» **To do**: Write out only the tail of the records, beginning at the line containing "pääsy listan alkuun & $O(1)$ & $O(1)$ \\" and including the last line, exactly as written.

» **Data provided**:
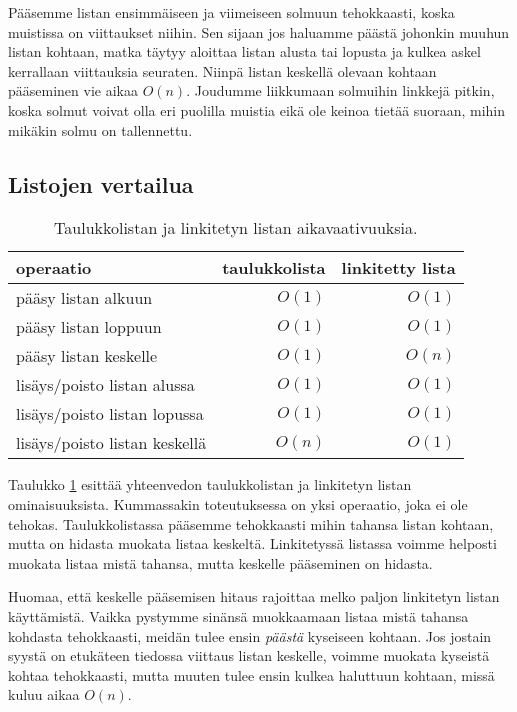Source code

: Pääsemme listan ensimmäiseen ja viimeiseen solmuun tehokkaasti,
koska muistissa on viittaukset niihin.
Sen sijaan jos haluamme päästä johonkin muuhun listan kohtaan,
matka täytyy aloittaa listan alusta tai lopusta ja kulkea askel
kerrallaan viittauksia seuraten.
Niinpä listan keskellä olevaan kohtaan pääseminen vie aikaa $O(n)$.
Joudumme liikkumaan solmuihin linkkejä pitkin, koska solmut voivat
olla eri puolilla muistia eikä ole keinoa tietää suoraan,
mihin mikäkin solmu on tallennettu.

\subsection{Listojen vertailua}

\begin{table}
\center
\begin{tabular}{lrr}
operaatio & taulukkolista & linkitetty lista \\
\hline
pääsy listan alkuun & $O(1)$ & $O(1)$ \\
pääsy listan loppuun & $O(1)$ & $O(1)$ \\ 
pääsy listan keskelle &  $O(1)$ & $O(n)$ \\
lisäys/poisto listan alussa & $O(1)$ & $O(1)$ \\
lisäys/poisto listan lopussa & $O(1)$ & $O(1)$ \\ 
lisäys/poisto listan keskellä &  $O(n)$ & $O(1)$ \\
\end{tabular}
\caption{Taulukkolistan ja linkitetyn listan aikavaativuuksia.}
\label{tab:taulin}
\end{table}

Taulukko \ref{tab:taulin} esittää yhteenvedon taulukkolistan ja
linkitetyn listan ominaisuuksista.
Kummassakin toteutuksessa on yksi operaatio,
joka ei ole tehokas.
Taulukkolistassa pääsemme tehokkaasti mihin tahansa listan
kohtaan, mutta on hidasta muokata listaa keskeltä.
Linkitetyssä listassa voimme helposti muokata listaa mistä tahansa,
mutta keskelle pääseminen on hidasta.

Huomaa, että keskelle pääsemisen hitaus rajoittaa melko paljon
linkitetyn listan käyttämistä.
Vaikka pystymme sinänsä muokkaamaan listaa mistä tahansa kohdasta
tehokkaasti, meidän tulee ensin \emph{päästä} kyseiseen kohtaan.
Jos jostain syystä on etukäteen tiedossa viittaus listan keskelle,
voimme muokata kyseistä kohtaa tehokkaasti,
mutta muuten tulee ensin kulkea haluttuun kohtaan,
missä kuluu aikaa $O(n)$.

» **Reply**:
pääsy listan alkuun & $O(1)$ & $O(1)$ \\
pääsy listan loppuun & $O(1)$ & $O(1)$ \\ 
pääsy listan keskelle &  $O(1)$ & $O(n)$ \\
lisäys/poisto listan alussa & $O(1)$ & $O(1)$ \\
lisäys/poisto listan lopussa & $O(1)$ & $O(1)$ \\ 
lisäys/poisto listan keskellä &  $O(n)$ & $O(1)$ \\
\end{tabular}
\caption{Taulukkolistan ja linkitetyn listan aikavaativuuksia.}
\label{tab:taulin}
\end{table}

Taulukko \ref{tab:taulin} esittää yhteenvedon taulukkolistan ja
linkitetyn listan ominaisuuksista.
Kummassakin toteutuksessa on yksi operaatio,
joka ei ole tehokas.
Taulukkolistassa pääsemme tehokkaasti mihin tahansa listan
kohtaan, mutta on hidasta muokata listaa keskeltä.
Linkitetyssä listassa voimme helposti muokata listaa mistä tahansa,
mutta keskelle pääseminen on hidasta.

Huomaa, että keskelle pääsemisen hitaus rajoittaa melko paljon
linkitetyn listan käyttämistä.
Vaikka pystymme sinänsä muokkaamaan listaa mistä tahansa kohdasta
tehokkaasti, meidän tulee ensin \emph{päästä} kyseiseen kohtaan.
Jos jostain syystä on etukäteen tiedossa viittaus listan keskelle,
voimme muokata kyseistä kohtaa tehokkaasti,
mutta muuten tulee ensin kulkea haluttuun kohtaan,
missä kuluu aikaa $O(n)$.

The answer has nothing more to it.